Deployment of world’s first ocean cleaning system expected in 2016

The longest floating structure, spanning 2000 metres, which can passively clean up plastics pollution from the world’s ocean, is expected to be deployed by the second quarter of 2016, according to Boyan Slat, the 20-year old founder and CEO of The Ocean Cleanup.

Founded in 2013, The Ocean Cleanup develops technologies to extract, prevent, and intercept plastic pollution via long floating barriers to let the ocean currents concentrate the plastic itself. It reports a 2014 feasibility study confirming that the passive system is a cost-effective method to remove half the Great Pacific Garbage Patch in 10 years’ time.
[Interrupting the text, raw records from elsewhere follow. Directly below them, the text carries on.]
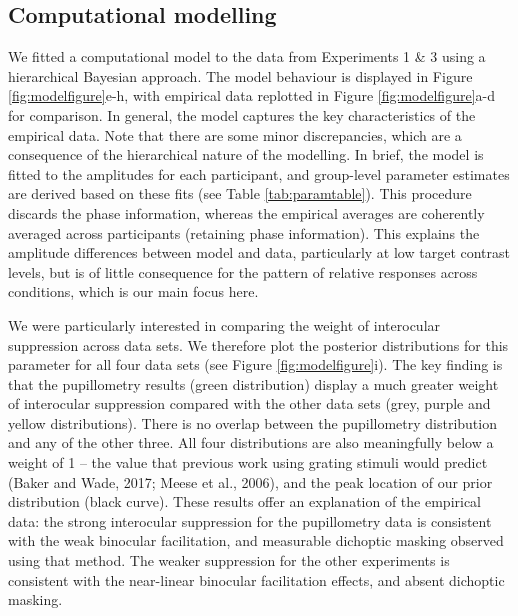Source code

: \documentclass[
]{article}
\begin{document}
\hypertarget{computational-modelling}{%
\subsection{Computational modelling}\label{computational-modelling}}

We fitted a computational model to the data from Experiments 1 \& 3 using a hierarchical Bayesian approach. The model behaviour is displayed in Figure \ref{fig:modelfigure}e-h, with empirical data replotted in Figure \ref{fig:modelfigure}a-d for comparison. In general, the model captures the key characteristics of the empirical data. Note that there are some minor discrepancies, which are a consequence of the hierarchical nature of the modelling. In brief, the model is fitted to the amplitudes for each participant, and group-level parameter estimates are derived based on these fits (see Table \ref{tab:paramtable}). This procedure discards the phase information, whereas the empirical averages are coherently averaged across participants (retaining phase information). This explains the amplitude differences between model and data, particularly at low target contrast levels, but is of little consequence for the pattern of relative responses across conditions, which is our main focus here.

We were particularly interested in comparing the weight of interocular suppression across data sets. We therefore plot the posterior distributions for this parameter for all four data sets (see Figure \ref{fig:modelfigure}i). The key finding is that the pupillometry results (green distribution) display a much greater weight of interocular suppression compared with the other data sets (grey, purple and yellow distributions). There is no overlap between the pupillometry distribution and any of the other three. All four distributions are also meaningfully below a weight of 1 -- the value that previous work using grating stimuli would predict (Baker and Wade, 2017; Meese et al., 2006), and the peak location of our prior distribution (black curve). These results offer an explanation of the empirical data: the strong interocular suppression for the pupillometry data is consistent with the weak binocular facilitation, and measurable dichoptic masking observed using that method. The weaker suppression for the other experiments is consistent with the near-linear binocular facilitation effects, and absent dichoptic masking.
\end{document}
In lieu of its project timeline, the feasibility of deployment of the array off the coast of Tsushima, an island located in the waters between Japan and South Korea is currently being researched.

The array will be operational for at least two years, catching plastic pollution before it reaches the shores of the proposed deployment location of Tsushima Island. Tsushima Island is evaluating whether the plastic can be used as an alternative energy source.

The scale of the plastic pollution problem, whereby in the case of Tsushima Island, approximately 1cu m of pollution per person is washed up each year, has led the Japanese local government to seek innovative solutions to the problem.

The deployment will represent an important milestone in The Ocean Cleanup’s mission to remove plastic pollution from the world’s oceans, according to group. Within five years, after a series of deployments of increasing scale, The Ocean Cleanup plans to deploy a 100 km-long system to clean up about half the Great Pacific Garbage Patch, between Hawaii and California.